Dans son réquisitoire, la procureure Adamantia Economou a estimé que la culpabilité du dirigeant du parti et d’une quinzaine d’autres responsables d’Aube Dorée ne pouvait pas être établie dans le meurtre d’un rappeur antifasciste en 2013 près d’Athènes. Le fondateur et dirigeant du parti, Nikos Michalokialos, qualifié de « führer » dans l’acte de renvoi devant la justice grecque, est accusé en particulier de « direction et constitution d’organisation criminelle » et d' »instigation morale » du meurtre de Pavlos Fyssas, 34 ans.
La procureure a estimé, dans un communiqué lu à la cour, que le meurtre de ce rappeur antifasciste, poignardé le 19 septembre 2013 par un membre présumé du parti Yiorgos Roupakias, était « non prémédité » et qu' »aucun ordre » n’avait été donné pour le commettre par des responsables d’Aube dorée. La mère de la victime, Magda Fyssa, s’est dite scandalisée par le réquisitoire après plus de quatre ans de procès. « Tout ce temps, et c’est tout ce qu’ils ont compris? », a-t-elle fustigé, se demandant si elle pourrait « en supporter davantage ». Ce réquisitoire constitue une surprise pour les observateurs du procès fleuve. Le meurtre de Pavlos Fyssas, dans une apparente embuscade tendue par des sympathisants d’Aube dorée, avait choqué le pays et enclenché ce procès qualifié d' »historique » par la partie civile. Mais la procureure s’est demandée mercredi selon quelle logique Aube dorée aurait commandité un meurtre sur la place publique.
« Quel gain possible en aurait-il tiré? Un meurtre en un lieu central ? Si Fyssas avait été une cible, ils auraient pu le tuer dans un endroit caché », a-t-elle plaidé. Sur la base d’enregistrements de conversations téléphoniques entre des membres d’Aube dorée la nuit où Pavlos Fyssas a été tué, les magistrats instructeurs avaient argué que le meurtre avait été commis alors que des cadres du parti en avaient connaissance. Les 700 pages de l’acte d’accusation sont catégoriques sur le fait qu’aucune des violences imputées aux membres du parti ne se seraient produites « si elles n’avaient pas été ordonnées et soutenues par l’organisation criminelle/le parti, notamment son niveau de commandement le plus élevé ».

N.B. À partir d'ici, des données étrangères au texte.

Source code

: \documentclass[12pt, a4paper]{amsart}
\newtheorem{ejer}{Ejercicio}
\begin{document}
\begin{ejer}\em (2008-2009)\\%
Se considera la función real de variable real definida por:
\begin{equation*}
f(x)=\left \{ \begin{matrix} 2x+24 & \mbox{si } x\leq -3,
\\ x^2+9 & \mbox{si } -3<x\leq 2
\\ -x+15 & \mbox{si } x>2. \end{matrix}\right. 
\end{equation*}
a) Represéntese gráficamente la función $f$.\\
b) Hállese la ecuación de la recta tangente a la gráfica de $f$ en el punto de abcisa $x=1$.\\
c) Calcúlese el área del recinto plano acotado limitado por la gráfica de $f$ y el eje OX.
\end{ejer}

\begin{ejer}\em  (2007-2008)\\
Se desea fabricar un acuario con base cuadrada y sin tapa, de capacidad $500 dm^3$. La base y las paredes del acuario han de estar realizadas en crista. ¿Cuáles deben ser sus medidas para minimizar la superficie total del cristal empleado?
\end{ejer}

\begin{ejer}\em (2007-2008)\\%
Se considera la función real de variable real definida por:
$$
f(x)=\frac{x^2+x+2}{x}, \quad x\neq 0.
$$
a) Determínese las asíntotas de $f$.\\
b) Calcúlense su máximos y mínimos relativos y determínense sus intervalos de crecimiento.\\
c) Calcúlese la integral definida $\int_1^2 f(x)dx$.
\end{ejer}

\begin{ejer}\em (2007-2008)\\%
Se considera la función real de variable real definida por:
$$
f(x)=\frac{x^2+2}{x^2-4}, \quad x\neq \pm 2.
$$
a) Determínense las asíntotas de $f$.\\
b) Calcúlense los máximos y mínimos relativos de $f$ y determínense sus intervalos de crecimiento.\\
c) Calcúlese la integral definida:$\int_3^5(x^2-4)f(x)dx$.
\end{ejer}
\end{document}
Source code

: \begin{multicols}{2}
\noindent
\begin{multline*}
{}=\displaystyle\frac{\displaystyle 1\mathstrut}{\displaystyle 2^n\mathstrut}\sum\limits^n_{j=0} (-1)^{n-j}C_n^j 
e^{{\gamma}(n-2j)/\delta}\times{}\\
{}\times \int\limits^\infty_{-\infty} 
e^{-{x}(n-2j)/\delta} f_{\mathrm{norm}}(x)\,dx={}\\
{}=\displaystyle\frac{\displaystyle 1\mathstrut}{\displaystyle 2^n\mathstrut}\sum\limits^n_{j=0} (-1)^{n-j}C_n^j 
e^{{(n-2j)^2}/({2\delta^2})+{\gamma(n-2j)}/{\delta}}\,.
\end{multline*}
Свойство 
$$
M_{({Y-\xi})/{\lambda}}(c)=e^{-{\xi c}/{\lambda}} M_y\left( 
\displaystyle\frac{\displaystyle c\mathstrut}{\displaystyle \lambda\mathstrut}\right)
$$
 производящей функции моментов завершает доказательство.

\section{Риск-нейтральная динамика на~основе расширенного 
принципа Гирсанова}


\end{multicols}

Organisation criminelle de type militaire pour l’accusation
L’accusation estimait qu’Aube dorée agissait comme une organisation criminelle de type militaire, qui encourageait les violences, voire les meurtres, contre les immigrés et les opposants politiques. Michalokialos, qui fut un proche du dictateur défunt Georges Papadopoulos, avait admis la responsabilité politique de la mort de Pavlos Fyssas, mais pas la responsabilité pénale. Début novembre, lors de sa première comparution, le dirigeant d’extrême droite avait plaidé « non coupable », s’insurgeant contre « un complot politique ayant comme cible le parti ». Outre le meurtre de Pavlos Fyssas, deux autres crimes sont jugés : l’attaque contre quatre pêcheurs égyptiens près du Pirée en juin 2012 et « la tentative d’homicide », en 2013, de membres du syndicat communiste Pame.

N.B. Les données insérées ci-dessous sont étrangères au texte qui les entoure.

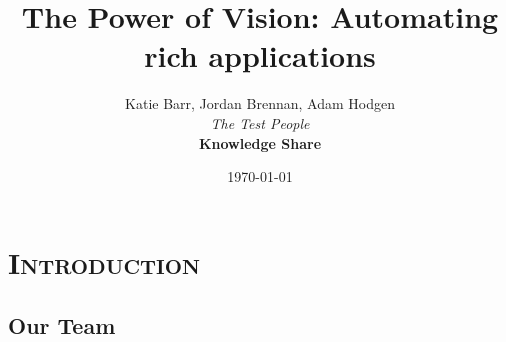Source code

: \documentclass[xcolor=x11names,compress]{beamer}
\renewcommand{\(}{\begin{columns}}
\renewcommand{\)}{\end{columns}}
\newcommand{\<}[1]{\begin{column}{#1}}
\renewcommand{\>}{\end{column}}
\begin{document}
\begin{frame}
\title{The Power of Vision: \n Automating rich applications}    
\author{Katie Barr, Jordan Brennan, Adam Hodgen \\
{\it The Test People}\\   \vspace{3mm}  
\textbf{ \small Knowledge Share}\\
}             %
\date{\today}
\titlepage
\end{frame}


\section{ \scshape Introduction}

\subsection{Our Team}
\begin{frame}

\frametitle{}

\end{frame}

\subsection{}
\begin{frame}
\frametitle{}


\end{frame}

\begin{frame}
\frametitle{}

 
\end{frame}

\begin{frame}
\frametitle{}
\end{frame}

\begin{frame}
\frametitle{}
\end{frame}
 
\begin{frame}
\frametitle{}

\end{frame}


\begin{frame}
\frametitle{}

\end{frame}
\end{document}
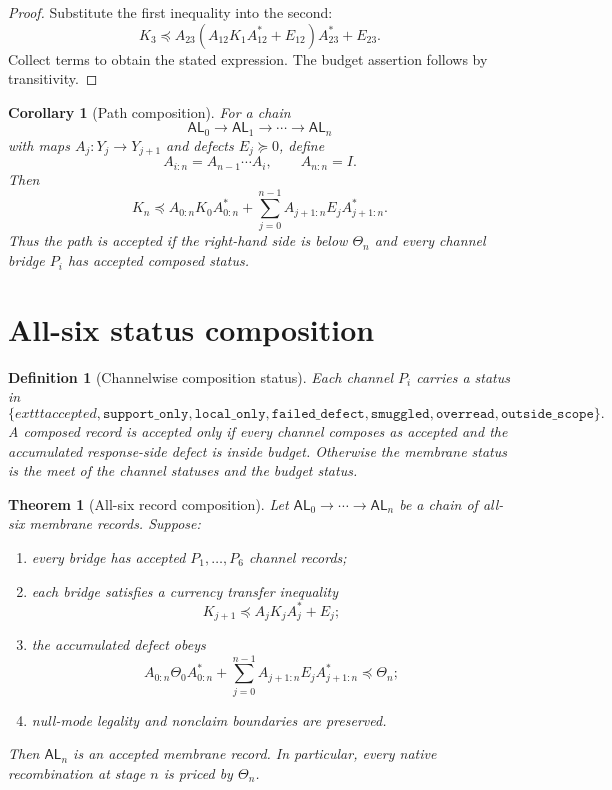 \documentclass[11pt]{article}
\newtheorem{theorem}{Theorem}
\newtheorem{corollary}{Corollary}
\newtheorem{definition}{Definition}
\begin{document}
\begin{proof}
Substitute the first inequality into the second:
\[
K_3\preceq A_{23}(A_{12}K_1A_{12}^*+E_{12})A_{23}^*+E_{23}.
\]
Collect terms to obtain the stated expression. The budget assertion follows by transitivity.
\end{proof}

\begin{corollary}[Path composition]
For a chain
\[
\mathsf{AL}_0\to\mathsf{AL}_1\to\cdots\to\mathsf{AL}_n
\]
with maps $A_j:Y_j\to Y_{j+1}$ and defects $E_j\succeq0$, define
\[
A_{i:n}=A_{n-1}\cdots A_i,
\qquad A_{n:n}=I.
\]
Then
\[
K_n\preceq A_{0:n}K_0A_{0:n}^*+
\sum_{j=0}^{n-1} A_{j+1:n}E_jA_{j+1:n}^*.
\]
Thus the path is accepted if the right-hand side is below $\Theta_n$ and every channel bridge $P_i$ has accepted composed status.
\end{corollary}

\section{All-six status composition}

\begin{definition}[Channelwise composition status]
Each channel $P_i$ carries a status in
\[
\{	exttt{accepted},\texttt{support\_only},\texttt{local\_only},\texttt{failed\_defect},\texttt{smuggled},\texttt{overread},\texttt{outside\_scope}\}.
\]
A composed record is accepted only if every channel composes as accepted and the accumulated response-side defect is inside budget. Otherwise the membrane status is the meet of the channel statuses and the budget status.
\end{definition}

\begin{theorem}[All-six record composition]
Let $\mathsf{AL}_0\to\cdots\to\mathsf{AL}_n$ be a chain of all-six membrane records. Suppose:
\begin{enumerate}[label=(\roman*)]
\item every bridge has accepted $P_1,\ldots,P_6$ channel records;
\item each bridge satisfies a currency transfer inequality
\[
K_{j+1}\preceq A_jK_jA_j^*+E_j;
\]
\item the accumulated defect obeys
\[
A_{0:n}\Theta_0A_{0:n}^*+
\sum_{j=0}^{n-1}A_{j+1:n}E_jA_{j+1:n}^*
\preceq \Theta_n;
\]
\item null-mode legality and nonclaim boundaries are preserved.
\end{enumerate}
Then $\mathsf{AL}_n$ is an accepted membrane record. In particular, every native recombination at stage $n$ is priced by $\Theta_n$.
\end{theorem}
\end{document}
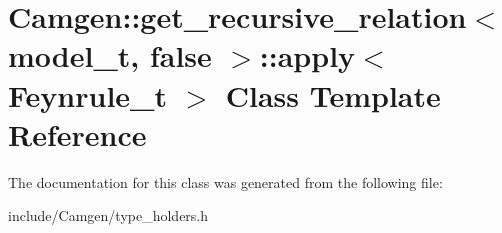 \hypertarget{a00012}{}\section{Camgen\+:\+:get\+\_\+recursive\+\_\+relation$<$ model\+\_\+t, false $>$\+:\+:apply$<$ Feynrule\+\_\+t $>$ Class Template Reference}
\label{a00012}


The documentation for this class was generated from the following file\+:\begin{DoxyCompactItemize}
\item 
include/\+Camgen/type\+\_\+holders.\+h\end{DoxyCompactItemize}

Au total quelque 70 personnes sont poursuivies dans ce procès pour divers chefs d’accusation pour lesquels elles encourent de 5 à 20 ans de prison. Le verdict est attendu début 2020. Entamé le 20 avril 2015, ce procès inédit compte déjà 350 jours d’audience, autant de témoins, plus d’une centaine d’avocats et un dossier d’instruction pesant 1,5 teraoctets. Le procès a entraîné le déclin du parti qui n’a pas réussi à faire élire de député lors des dernières élections de juillet. Aube dorée était entré pour la première fois au Parlement en 2012, surfant sur la crise et le discrédit dont souffrait alors la classe politique.